CartaCapital: E em algum momento ele chegou a relatar algum tipo de ameaça para você? 

PR: Nunca. Ele se dava bem com todo mundo, tinha uma boa relação com os bombeiros, com as pessoas. As pessoas eram muito gratas pelo trabalho deles como brigadistas, porque eles salvaram muitos incêndios. Nessa época, eu fui pra lá ficar com a minha nora, porque ela ficou sem marido. Todo dia ele ia para os incêndios.

CartaCapital: E fora da Brigada, ele trabalhava com o quê?

PR: Ele fazia alguns freelancers em produção de vídeo, às vezes ia trabalhar com as populações ribeirinhas, ou levava pessoas para fazer passeios no rio, é uma vida muito alternativa. É muito simples.

CartaCapital: O que você achou das provas que a polícia apresentou?

PR: A polícia não apresentou prova nenhuma até agora.

CartaCapital: Falaram da questão dos diálogos.

É muito fácil você pegar só um pedaço da conversa, tirar totalmente fora do contexto, e fazer o que quiser com isso. Eu conheço bem o Gustavo [um dos quatro brigadistas que também foi preso], mas cadê a conversa inteira? É uma conversa besta, não tem nada de “estamos botando fogo”.

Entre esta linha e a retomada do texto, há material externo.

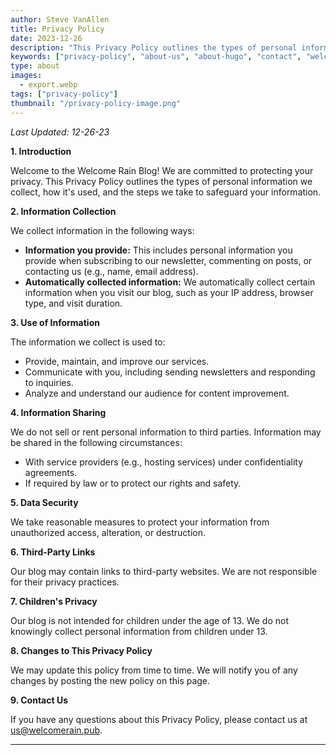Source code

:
 ```yaml
---
author: Steve VanAllen
title: Privacy Policy
date: 2023-12-26
description: "This Privacy Policy outlines the types of personal information we collect, how it's used, and the steps we take to safeguard your information."
keywords: ["privacy-policy", "about-us", "about-hugo", "contact", "welcome-rain", "health", "wealth", "relationships"]
type: about
images:
  - export.webp
tags: ["privacy-policy"]
thumbnail: "/privacy-policy-image.png"
---
```


_Last Updated: 12-26-23_

**1. Introduction**

Welcome to the Welcome Rain Blog! We are committed to protecting your privacy. This Privacy Policy outlines the types of personal information we collect, how it's used, and the steps we take to safeguard your information.

**2. Information Collection**

We collect information in the following ways:
- **Information you provide:** This includes personal information you provide when subscribing to our newsletter, commenting on posts, or contacting us (e.g., name, email address).
- **Automatically collected information:** We automatically collect certain information when you visit our blog, such as your IP address, browser type, and visit duration.

**3. Use of Information**

The information we collect is used to:
- Provide, maintain, and improve our services.
- Communicate with you, including sending newsletters and responding to inquiries.
- Analyze and understand our audience for content improvement.

**4. Information Sharing**

We do not sell or rent personal information to third parties. Information may be shared in the following circumstances:
- With service providers (e.g., hosting services) under confidentiality agreements.
- If required by law or to protect our rights and safety.

**5. Data Security**

We take reasonable measures to protect your information from unauthorized access, alteration, or destruction.

**6. Third-Party Links**

Our blog may contain links to third-party websites. We are not responsible for their privacy practices.

**7. Children's Privacy**

Our blog is not intended for children under the age of 13. We do not knowingly collect personal information from children under 13.

**8. Changes to This Privacy Policy**

We may update this policy from time to time. We will notify you of any changes by posting the new policy on this page.

**9. Contact Us**

If you have any questions about this Privacy Policy, please contact us at us@welcomerain.pub.

---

CartaCapital: E os policiais também questionam como eles sabiam da ocorrência de queimadas com antecedência. Como que funcionava essa dinâmica?

PR: Com as queimadas, geralmente alguém ligava – eles tinham um grupo de WhatsApp da cidade – para avisar onde estava pegando fogo. Eles saiam correndo, levavam o drone – porque o local era de difícil acesso -, acionavam os bombeiros e era assim. Eles têm uma excelente relação com eles [bombeiros] também.

CartaCapital: Existe algum medo de que, mesmo inocentados, eles tenham a imagem da ONG prejudicada?

PR: O João não tem essa noção de imagem, de prejuízo. Eles rasparam a cabeça e a barba deles. Um cara que é suspeito sem provas está sendo tratado como criminoso. Mas ele quer saber da floresta, a imagem dele não tem esse valor. O lema dele é floresta em pé, Amazônia viva, sempre. Virou o meu lema também depois que eu conheci a Amazônia. A verdade tem que prevalecer. A única preocupação que eu tenho é com a falta da verdade.